Stored data entries
┌──
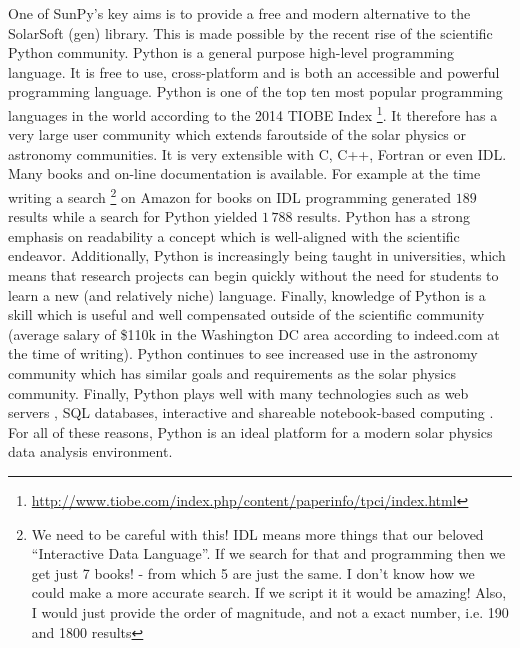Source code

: One of SunPy's key aims is to provide a free and modern alternative 
to the SolarSoft (gen) library. This is made possible by the recent 
rise of the scientific Python community. Python is a general purpose 
high-level programming language. It is free to use, cross-platform 
and is both an accessible and powerful programming language. Python 
is one of the top ten most popular programming languages in the world 
according to the 2014 TIOBE Index 
\footnote{\url{http://www.tiobe.com/index.php/content/paperinfo/tpci/index.html}}.
It therefore has a very large user community which extends faroutside 
of the solar physics or astronomy communities. It is very extensible 
with C, C++, Fortran or even IDL. Many books and on-line 
documentation is available. For example at the time writing a search
\footnote{We need to be careful with this! IDL means more things that
our beloved ``Interactive Data Language''. If we search for that
and programming then we get just 7 books! - from which 5 are just the same.
I don't know how we could make a more accurate search.
If we script it it would be amazing!  Also, I would just provide the order
of magnitude, and not a exact number, i.e. 190 and 1800 results} 
on Amazon for books on IDL programming generated $189$ results while 
a search for Python yielded $1\,788$ results. Python has a strong 
emphasis on readability a concept which is well-aligned with the 
scientific endeavor.
Additionally, Python is increasingly being taught in universities,
which means that research projects can begin quickly 
without the need for students to learn a new (and relatively niche) 
language. Finally, knowledge of Python is a skill which is useful and well 
compensated outside of the scientific community (average salary of 
\$110k in the Washington DC area according to indeed.com at the time 
of writing). Python continues to see increased use in the astronomy 
community \cite{greenfield2011} which has similar goals and 
requirements as the solar physics community. Finally, Python plays 
well with many technologies such as web servers \cite{dolgert2008}, 
SQL databases, interactive and shareable notebook-based computing 
\cite{perez2007}. For all of these reasons, Python is an ideal 
platform for a modern solar physics data analysis environment.


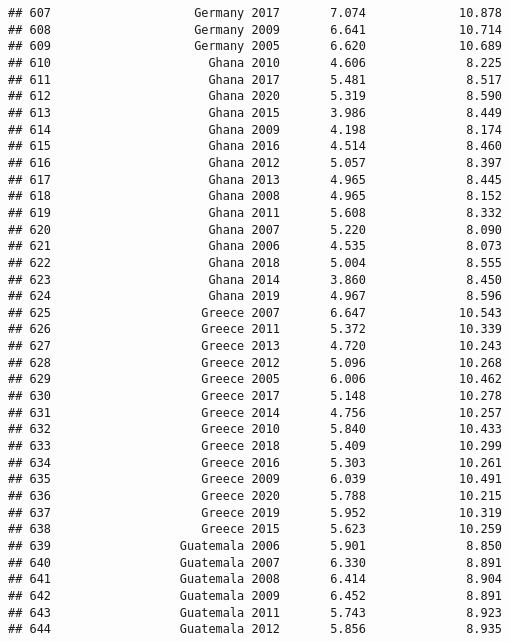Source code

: \documentclass[
]{article}
\begin{document}
\begin{verbatim}
## 607                    Germany 2017       7.074             10.878
## 608                    Germany 2009       6.641             10.714
## 609                    Germany 2005       6.620             10.689
## 610                      Ghana 2010       4.606              8.225
## 611                      Ghana 2017       5.481              8.517
## 612                      Ghana 2020       5.319              8.590
## 613                      Ghana 2015       3.986              8.449
## 614                      Ghana 2009       4.198              8.174
## 615                      Ghana 2016       4.514              8.460
## 616                      Ghana 2012       5.057              8.397
## 617                      Ghana 2013       4.965              8.445
## 618                      Ghana 2008       4.965              8.152
## 619                      Ghana 2011       5.608              8.332
## 620                      Ghana 2007       5.220              8.090
## 621                      Ghana 2006       4.535              8.073
## 622                      Ghana 2018       5.004              8.555
## 623                      Ghana 2014       3.860              8.450
## 624                      Ghana 2019       4.967              8.596
## 625                     Greece 2007       6.647             10.543
## 626                     Greece 2011       5.372             10.339
## 627                     Greece 2013       4.720             10.243
## 628                     Greece 2012       5.096             10.268
## 629                     Greece 2005       6.006             10.462
## 630                     Greece 2017       5.148             10.278
## 631                     Greece 2014       4.756             10.257
## 632                     Greece 2010       5.840             10.433
## 633                     Greece 2018       5.409             10.299
## 634                     Greece 2016       5.303             10.261
## 635                     Greece 2009       6.039             10.491
## 636                     Greece 2020       5.788             10.215
## 637                     Greece 2019       5.952             10.319
## 638                     Greece 2015       5.623             10.259
## 639                  Guatemala 2006       5.901              8.850
## 640                  Guatemala 2007       6.330              8.891
## 641                  Guatemala 2008       6.414              8.904
## 642                  Guatemala 2009       6.452              8.891
## 643                  Guatemala 2011       5.743              8.923
## 644                  Guatemala 2012       5.856              8.935

\end{verbatim}
\end{document}
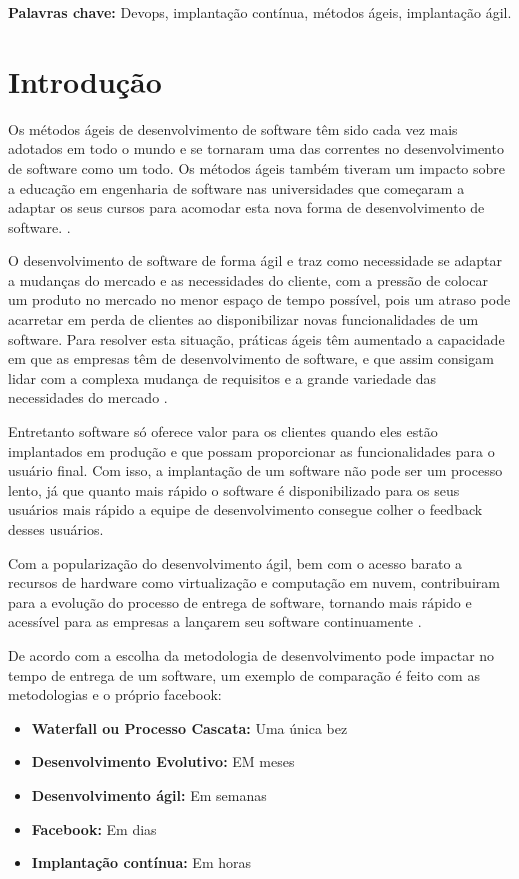 \documentclass[12pt]{article}
\begin{document}
\textbf{Palavras chave:} Devops, implantação contínua, métodos ágeis, implantação ágil.
\section{Introdução}\label{sec1}

Os métodos ágeis de desenvolvimento de software têm sido
cada vez mais adotados em todo o mundo e se tornaram uma das correntes no desenvolvimento de software como um todo. Os métodos ágeis também tiveram um impacto sobre a educação em engenharia de software nas universidades que começaram a adaptar os seus cursos para acomodar esta nova forma de desenvolvimento de software. \cite{brazil}.

O desenvolvimento de software de forma ágil e traz como necessidade se adaptar a mudanças do mercado e as necessidades do cliente, com a pressão de colocar um produto no mercado no menor espaço de tempo possível, pois um atraso pode acarretar em perda de clientes ao disponibilizar novas funcionalidades de um software. Para resolver esta situação, práticas ágeis têm aumentado a capacidade em que as empresas têm de desenvolvimento de software, e que assim consigam lidar com a complexa mudança de requisitos e a grande variedade das necessidades do mercado \cite{dzamashvili2010impact}.

Entretanto software só oferece valor para os clientes quando eles estão implantados em produção e que possam proporcionar as funcionalidades para o usuário final. \cite{6612879} Com isso, a implantação de um software não pode ser um processo lento, já que quanto mais rápido o software é disponibilizado para os seus usuários mais rápido a equipe de desenvolvimento consegue colher o feedback desses usuários. 

Com a popularização do desenvolvimento ágil, bem com o acesso barato a recursos de hardware como virtualização e computação em nuvem, contribuiram para a evolução do processo de entrega de software, tornando mais rápido e acessível para as empresas a lançarem seu software continuamente \cite{6612879}.

De acordo com \cite{6449236} a escolha da metodologia de desenvolvimento pode impactar no tempo de entrega de um software, um exemplo de comparação é feito com as metodologias e o próprio facebook:

\begin{itemize}
	\item \textbf{Waterfall ou Processo Cascata:} Uma única bez
   	\item \textbf{Desenvolvimento Evolutivo:} EM meses
    \item \textbf{Desenvolvimento ágil:} Em semanas
    \item \textbf{Facebook:} Em dias
    \item \textbf{Implantação contínua:} Em horas
\end{itemize}
\end{document}
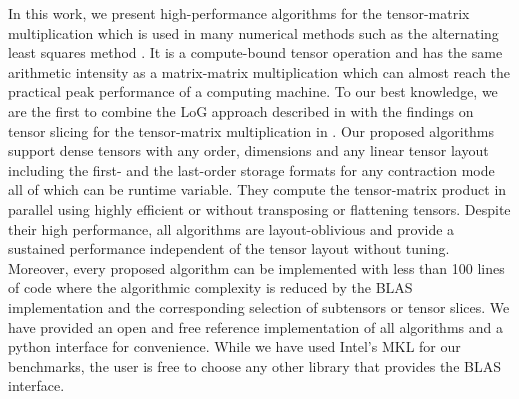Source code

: In this work, we present high-performance algorithms for the tensor-matrix multiplication which is used in many numerical methods such as the alternating least squares method \cite{lee:2018:fundamental, kolda:2009:decompositions}.
It is a compute-bound tensor operation and has the same arithmetic intensity as a matrix-matrix multiplication which can almost reach the practical peak performance of a computing machine.
To our best knowledge, we are the first to combine the LoG approach described in \cite{bassoy:2019:ttv} with the findings on tensor slicing for the tensor-matrix multiplication in \cite{li:2015:input}.
Our proposed algorithms support dense tensors with any order, dimensions and any linear tensor layout including the first- and the last-order storage formats for any contraction mode all of which can be runtime variable.
They compute the tensor-matrix product in parallel using highly efficient  or  without transposing or flattening tensors.
Despite their high performance, all algorithms are layout-oblivious and provide a sustained performance independent of the tensor layout without tuning.
Moreover, every proposed algorithm can be implemented with less than 100 lines of  code where the algorithmic complexity is reduced by the BLAS implementation and the corresponding selection of subtensors or tensor slices.
We have provided an open and free reference  implementation of all algorithms and a python interface for convenience.
While we have used Intel's MKL for our benchmarks, the user is free to choose any other library that provides the BLAS interface.

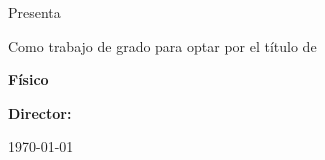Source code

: \AddToShipoutPicture*{\BackgroundPic}
\thispagestyle{empty}
\begin{center}
  \vspace*{1cm}
  {\Huge \textbf{\thetitle} \par}
  \vspace{2cm}
{Presenta 
\large \par \textbf{\theauthor} \par}
  \vspace*{2cm}
 {Como trabajo de grado para optar por el título de \par \textbf{Físico} \par
 \vspace{1cm}
 \large \textbf{Director:} \par \tutor \par}
  \vspace{2cm}
  {\Large \universidad \par}
  \vspace{0.5cm}
  {\large \facultad \par}
  \vspace{0.5cm}
  {\large \lugar \par}
  \vspace{0.5cm}
  {\large \today}
  \vfill
\end{center}

\newpage


\newpage







\newpage
\tableofcontents*
\newpage
\listoftables 
\newpage
\listoffigures
\newpage

\newpage




















\backmatter 
\printbibliography

\newpage
\printindex
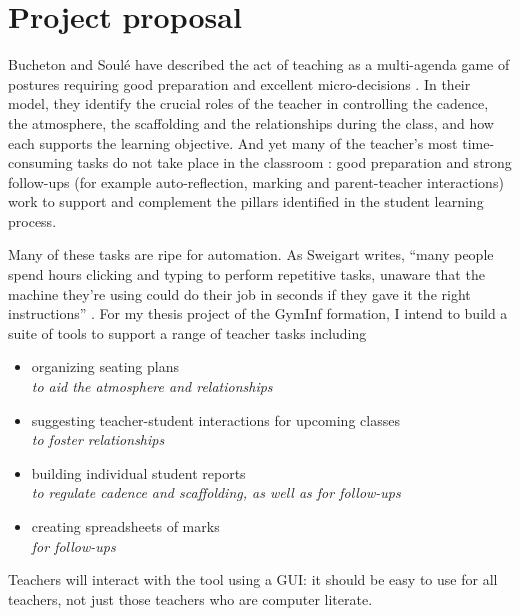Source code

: \documentclass[10pt]{article}
\begin{document}
\appendix

\section{Project proposal}

Bucheton and Soulé have described the act of teaching as a multi-agenda game of postures requiring good preparation and excellent micro-decisions \cite{BS09}. In their model, they identify the crucial roles of the teacher in controlling the cadence, the atmosphere, the scaffolding and the relationships during the class, and how each supports the learning objective. And yet many of the teacher's most time-consuming tasks do not take place in the classroom \cite{Bryant20}: good preparation and strong follow-ups (for example auto-reflection, marking and parent-teacher interactions) work to support and complement the pillars identified in the student learning process.

Many of these tasks are ripe for automation. As Sweigart writes, ``many people spend hours clicking and typing to perform repetitive tasks, unaware that the machine they’re using could do their job in seconds if they gave it the right instructions'' \cite{Swei15}.  For my thesis project of the GymInf formation, I intend to build a suite of tools to support a range of teacher tasks including 
\begin{itemize} 
\item organizing seating plans \\
\emph{to aid the atmosphere and relationships} 
\item suggesting teacher-student interactions for upcoming classes \\
\emph{to foster relationships}
\item building individual student reports \\
\emph{to regulate cadence and scaffolding, as well as for follow-ups}
\item creating spreadsheets of marks \\
\emph{for follow-ups}
\end{itemize}
Teachers will interact with the tool using a GUI: it should be easy to use for all teachers, not just those teachers who are computer literate.
\end{document}
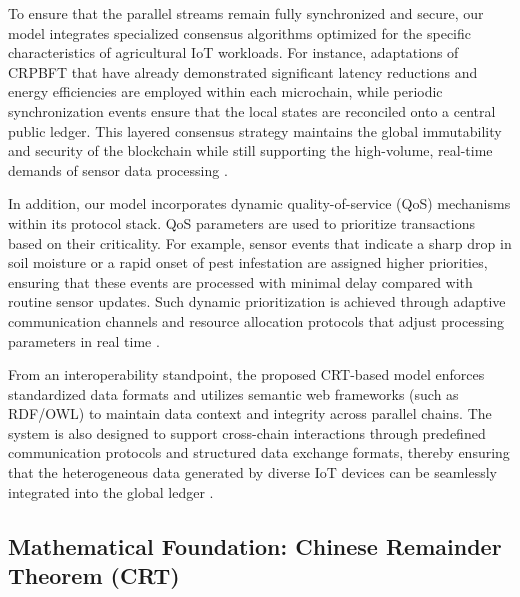 \documentclass[12pt,onecolumn]{IEEEtran} %
\begin{document}
To ensure that the parallel streams remain fully synchronized and secure, our model integrates specialized consensus algorithms optimized for the specific characteristics of agricultural IoT workloads. For instance, adaptations of CRPBFT that have already demonstrated significant latency reductions and energy efficiencies are employed within each microchain, while periodic synchronization events ensure that the local states are reconciled onto a central public ledger. This layered consensus strategy maintains the global immutability and security of the blockchain while still supporting the high-volume, real-time demands of sensor data processing \cite{thiruvenkatasamy2025anonlinetool, huang2025digitaltraceabilityin}.

In addition, our model incorporates dynamic quality-of-service (QoS) mechanisms within its protocol stack. QoS parameters are used to prioritize transactions based on their criticality. For example, sensor events that indicate a sharp drop in soil moisture or a rapid onset of pest infestation are assigned higher priorities, ensuring that these events are processed with minimal delay compared with routine sensor updates. Such dynamic prioritization is achieved through adaptive communication channels and resource allocation protocols that adjust processing parameters in real time \cite{singh2025blockchainandflbased, thiruvenkatasamy2025anonlinetool}.

From an interoperability standpoint, the proposed CRT-based model enforces standardized data formats and utilizes semantic web frameworks (such as RDF/OWL) to maintain data context and integrity across parallel chains. The system is also designed to support cross-chain interactions through predefined communication protocols and structured data exchange formats, thereby ensuring that the heterogeneous data generated by diverse IoT devices can be seamlessly integrated into the global ledger \cite{irfan2025aniotdrivensmart, huang2025digitaltraceabilityin}.

\subsection{Mathematical Foundation: Chinese Remainder Theorem (CRT)}
\label{sec:CRT}
\end{document}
└──
- _Activity_:
Copy out the lines above with "books" in them.

- _Result of the task_:
with C, C++, Fortran or even IDL. Many books and on-line 
and programming then we get just 7 books! - from which 5 are just the same.
on Amazon for books on IDL programming generated $189$ results while 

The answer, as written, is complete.